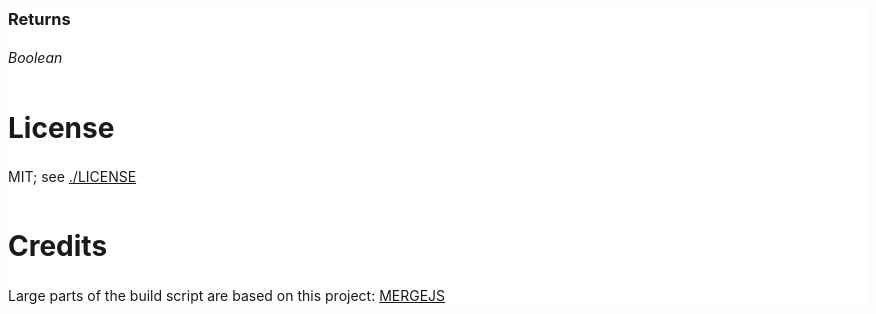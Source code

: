 ### Returns

_Boolean_

# License

MIT; see [./LICENSE](./LICENSE)

# Credits

Large parts of the build script are based on this project: [MERGEJS](https://github.com/eloone/mergejs)
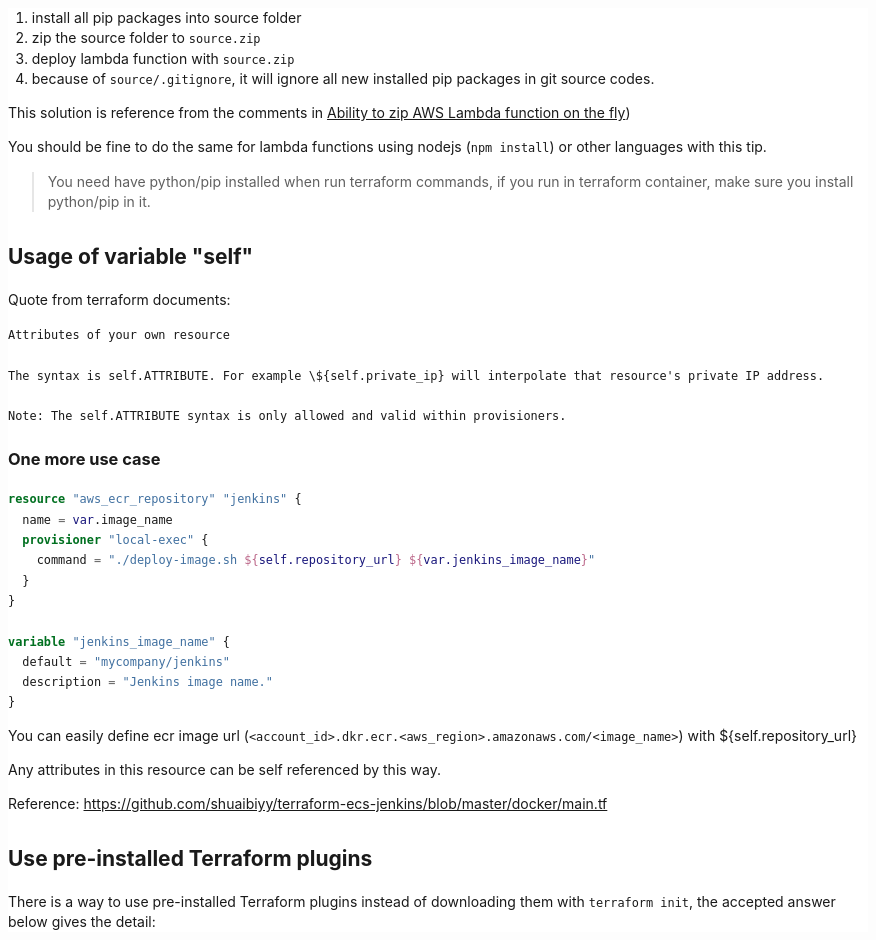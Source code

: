 1. install all pip packages into source folder
2. zip the source folder to `source.zip`
3. deploy lambda function with `source.zip`
4. because of `source/.gitignore`, it will ignore all new installed pip packages in git source codes.

This solution is reference from the comments in [Ability to zip AWS Lambda function on the fly](https://github.com/hashicorp/terraform/issues/8344#issuecomment-345807204))

You should be fine to do the same for lambda functions using nodejs (`npm install`) or other languages with this tip.

> You need have python/pip installed when run terraform commands, if you run in terraform container, make sure you install python/pip in it.

## Usage of variable "self"

Quote from terraform documents:

```log
Attributes of your own resource

The syntax is self.ATTRIBUTE. For example \${self.private_ip} will interpolate that resource's private IP address.

Note: The self.ATTRIBUTE syntax is only allowed and valid within provisioners.
```

### One more use case

```terraform
resource "aws_ecr_repository" "jenkins" {
  name = var.image_name
  provisioner "local-exec" {
    command = "./deploy-image.sh ${self.repository_url} ${var.jenkins_image_name}"
  }
}

variable "jenkins_image_name" {
  default = "mycompany/jenkins"
  description = "Jenkins image name."
}
```

You can easily define ecr image url (`<account_id>.dkr.ecr.<aws_region>.amazonaws.com/<image_name>`) with \${self.repository_url}

Any attributes in this resource can be self referenced by this way.

Reference: <https://github.com/shuaibiyy/terraform-ecs-jenkins/blob/master/docker/main.tf>

## Use pre-installed Terraform plugins

There is a way to use pre-installed Terraform plugins instead of downloading them with `terraform init`, the accepted answer below gives the detail:
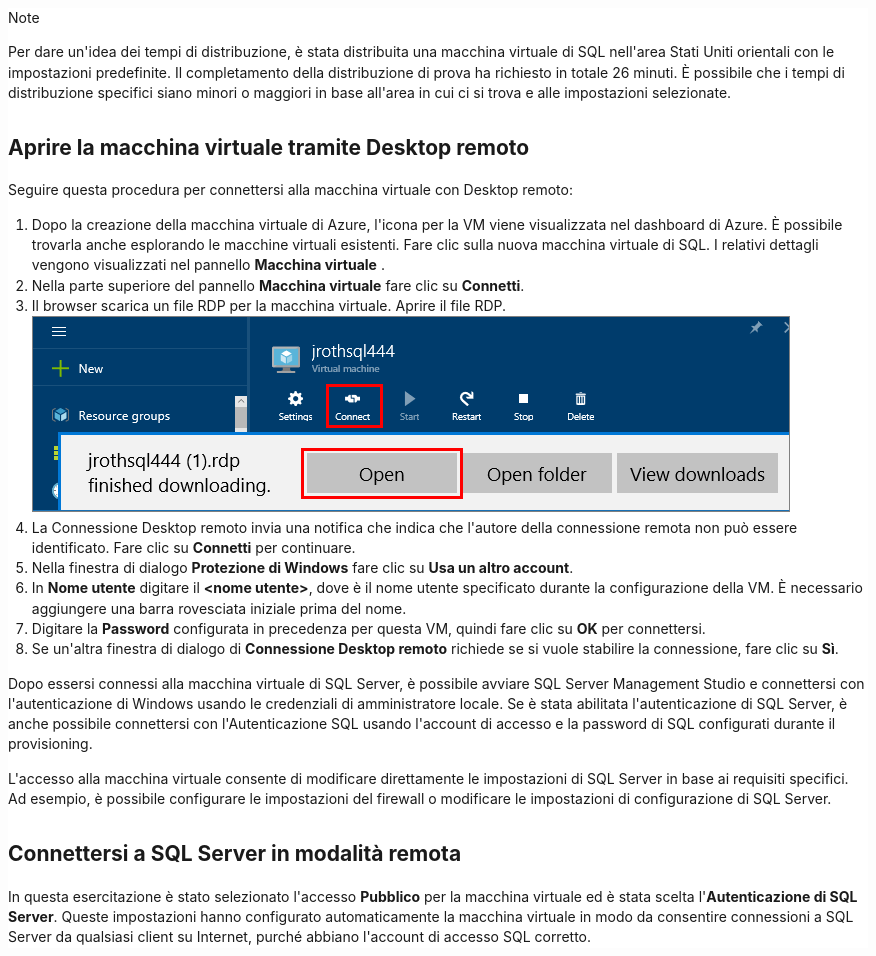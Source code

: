 > [!NOTE]
> Per dare un'idea dei tempi di distribuzione, è stata distribuita una macchina virtuale di SQL nell'area Stati Uniti orientali con le impostazioni predefinite. Il completamento della distribuzione di prova ha richiesto in totale 26 minuti. È possibile che i tempi di distribuzione specifici siano minori o maggiori in base all'area in cui ci si trova e alle impostazioni selezionate.
> 
> 

## <a name="open-the-vm-with-remote-desktop"></a>Aprire la macchina virtuale tramite Desktop remoto
Seguire questa procedura per connettersi alla macchina virtuale con Desktop remoto:

1. Dopo la creazione della macchina virtuale di Azure, l'icona per la VM viene visualizzata nel dashboard di Azure. È possibile trovarla anche esplorando le macchine virtuali esistenti. Fare clic sulla nuova macchina virtuale di SQL. I relativi dettagli vengono visualizzati nel pannello **Macchina virtuale** .
2. Nella parte superiore del pannello **Macchina virtuale** fare clic su **Connetti**.
3. Il browser scarica un file RDP per la macchina virtuale. Aprire il file RDP.
    ![Desktop remoto per VM di SQL](./media/virtual-machines-windows-portal-sql-server-provision/azure-sql-vm-remote-desktop.png)
4. La Connessione Desktop remoto invia una notifica che indica che l'autore della connessione remota non può essere identificato. Fare clic su **Connetti** per continuare.
5. Nella finestra di dialogo **Protezione di Windows** fare clic su **Usa un altro account**.
6. In **Nome utente** digitare il **\<nome utente>**, dove <user name> è il nome utente specificato durante la configurazione della VM. È necessario aggiungere una barra rovesciata iniziale prima del nome.
7. Digitare la **Password** configurata in precedenza per questa VM, quindi fare clic su **OK** per connettersi.
8. Se un'altra finestra di dialogo di **Connessione Desktop remoto** richiede se si vuole stabilire la connessione, fare clic su **Sì**.

Dopo essersi connessi alla macchina virtuale di SQL Server, è possibile avviare SQL Server Management Studio e connettersi con l'autenticazione di Windows usando le credenziali di amministratore locale. Se è stata abilitata l'autenticazione di SQL Server, è anche possibile connettersi con l'Autenticazione SQL usando l'account di accesso e la password di SQL configurati durante il provisioning.

L'accesso alla macchina virtuale consente di modificare direttamente le impostazioni di SQL Server in base ai requisiti specifici. Ad esempio, è possibile configurare le impostazioni del firewall o modificare le impostazioni di configurazione di SQL Server.

## <a name="connect-to-sql-server-remotely"></a>Connettersi a SQL Server in modalità remota
In questa esercitazione è stato selezionato l'accesso **Pubblico** per la macchina virtuale ed è stata scelta l'**Autenticazione di SQL Server**. Queste impostazioni hanno configurato automaticamente la macchina virtuale in modo da consentire connessioni a SQL Server da qualsiasi client su Internet, purché abbiano l'account di accesso SQL corretto.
☆ ☆ ☆ ☆ ☆
ABOUT THIS TASK => Please, without any pictures, write out exactly the lines of the listing from its first line through the line that holds "You should be", ends included, and nothing beyond them.

ANSWER SECTION =>
Source code

: ### Returns

_Boolean_

# License

MIT; see [./LICENSE](./LICENSE)

# Credits

Large parts of the build script are based on this project: [MERGEJS](https://github.com/eloone/mergejs)
Source code

: 1. install all pip packages into source folder
2. zip the source folder to `source.zip`
3. deploy lambda function with `source.zip`
4. because of `source/.gitignore`, it will ignore all new installed pip packages in git source codes.

This solution is reference from the comments in [Ability to zip AWS Lambda function on the fly](https://github.com/hashicorp/terraform/issues/8344#issuecomment-345807204))

You should be fine to do the same for lambda functions using nodejs (`npm install`) or other languages with this tip.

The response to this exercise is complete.